▶ RECORDS SHOWN

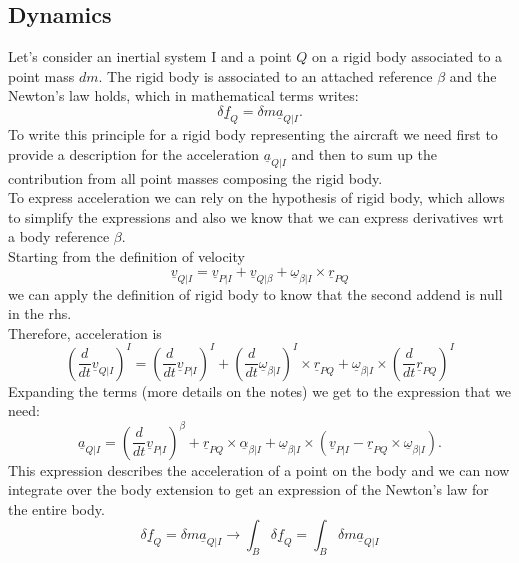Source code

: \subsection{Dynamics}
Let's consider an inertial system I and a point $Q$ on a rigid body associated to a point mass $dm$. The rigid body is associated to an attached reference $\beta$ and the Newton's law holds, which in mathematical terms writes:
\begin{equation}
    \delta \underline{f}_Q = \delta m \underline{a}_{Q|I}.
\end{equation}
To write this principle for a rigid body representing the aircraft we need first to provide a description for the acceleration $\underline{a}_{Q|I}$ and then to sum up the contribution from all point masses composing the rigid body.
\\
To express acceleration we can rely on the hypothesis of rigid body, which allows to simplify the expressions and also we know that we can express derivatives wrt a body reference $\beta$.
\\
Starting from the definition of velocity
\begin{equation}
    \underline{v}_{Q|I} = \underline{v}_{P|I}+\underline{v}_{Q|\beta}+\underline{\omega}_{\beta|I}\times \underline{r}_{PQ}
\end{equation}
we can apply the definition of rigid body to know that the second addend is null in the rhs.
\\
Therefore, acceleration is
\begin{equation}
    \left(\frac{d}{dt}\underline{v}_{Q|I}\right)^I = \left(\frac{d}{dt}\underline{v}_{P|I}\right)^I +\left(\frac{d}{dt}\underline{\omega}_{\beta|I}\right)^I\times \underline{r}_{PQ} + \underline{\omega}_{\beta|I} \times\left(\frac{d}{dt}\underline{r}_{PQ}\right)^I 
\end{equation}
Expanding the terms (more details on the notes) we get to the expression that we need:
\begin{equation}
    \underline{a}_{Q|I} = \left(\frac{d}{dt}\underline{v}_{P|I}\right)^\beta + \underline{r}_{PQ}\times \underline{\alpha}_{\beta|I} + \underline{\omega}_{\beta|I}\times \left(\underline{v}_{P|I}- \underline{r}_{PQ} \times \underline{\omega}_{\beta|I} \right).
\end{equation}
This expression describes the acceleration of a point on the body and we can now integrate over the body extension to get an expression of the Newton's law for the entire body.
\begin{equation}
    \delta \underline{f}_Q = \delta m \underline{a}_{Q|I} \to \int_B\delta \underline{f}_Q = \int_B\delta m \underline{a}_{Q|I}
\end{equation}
--
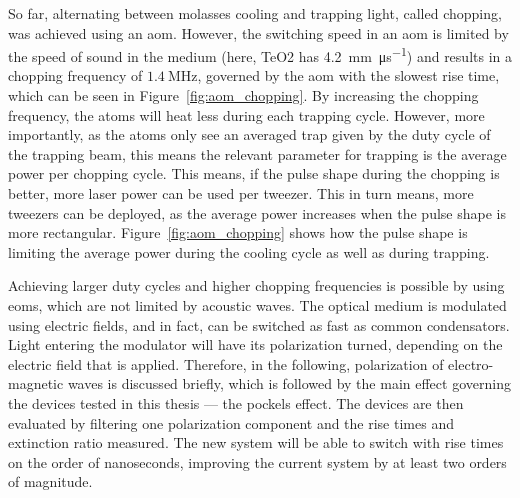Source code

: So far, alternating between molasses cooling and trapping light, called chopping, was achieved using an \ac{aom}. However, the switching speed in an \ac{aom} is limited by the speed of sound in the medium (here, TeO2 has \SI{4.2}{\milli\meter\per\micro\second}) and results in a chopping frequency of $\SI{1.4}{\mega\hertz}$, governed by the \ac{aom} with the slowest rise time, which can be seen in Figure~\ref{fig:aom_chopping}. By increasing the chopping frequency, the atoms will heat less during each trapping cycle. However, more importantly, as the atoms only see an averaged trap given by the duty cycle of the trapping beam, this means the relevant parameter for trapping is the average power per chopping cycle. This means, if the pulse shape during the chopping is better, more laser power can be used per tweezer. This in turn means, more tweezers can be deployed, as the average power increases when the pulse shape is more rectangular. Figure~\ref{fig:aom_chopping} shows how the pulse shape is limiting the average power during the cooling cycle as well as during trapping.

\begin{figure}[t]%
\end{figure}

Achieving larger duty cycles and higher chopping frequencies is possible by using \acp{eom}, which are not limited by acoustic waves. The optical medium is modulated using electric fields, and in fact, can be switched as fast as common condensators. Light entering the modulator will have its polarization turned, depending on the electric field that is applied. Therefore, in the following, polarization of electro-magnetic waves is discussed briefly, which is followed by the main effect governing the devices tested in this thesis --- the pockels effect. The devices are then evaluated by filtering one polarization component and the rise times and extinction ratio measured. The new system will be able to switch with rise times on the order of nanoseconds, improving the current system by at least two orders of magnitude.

▶ EXERCISE
Please copy each line of the entries in which the word "need" shows up.

▶ RESULT OF THE TASK
To write this principle for a rigid body representing the aircraft we need first to provide a description for the acceleration $\underline{a}_{Q|I}$ and then to sum up the contribution from all point masses composing the rigid body.
Expanding the terms (more details on the notes) we get to the expression that we need:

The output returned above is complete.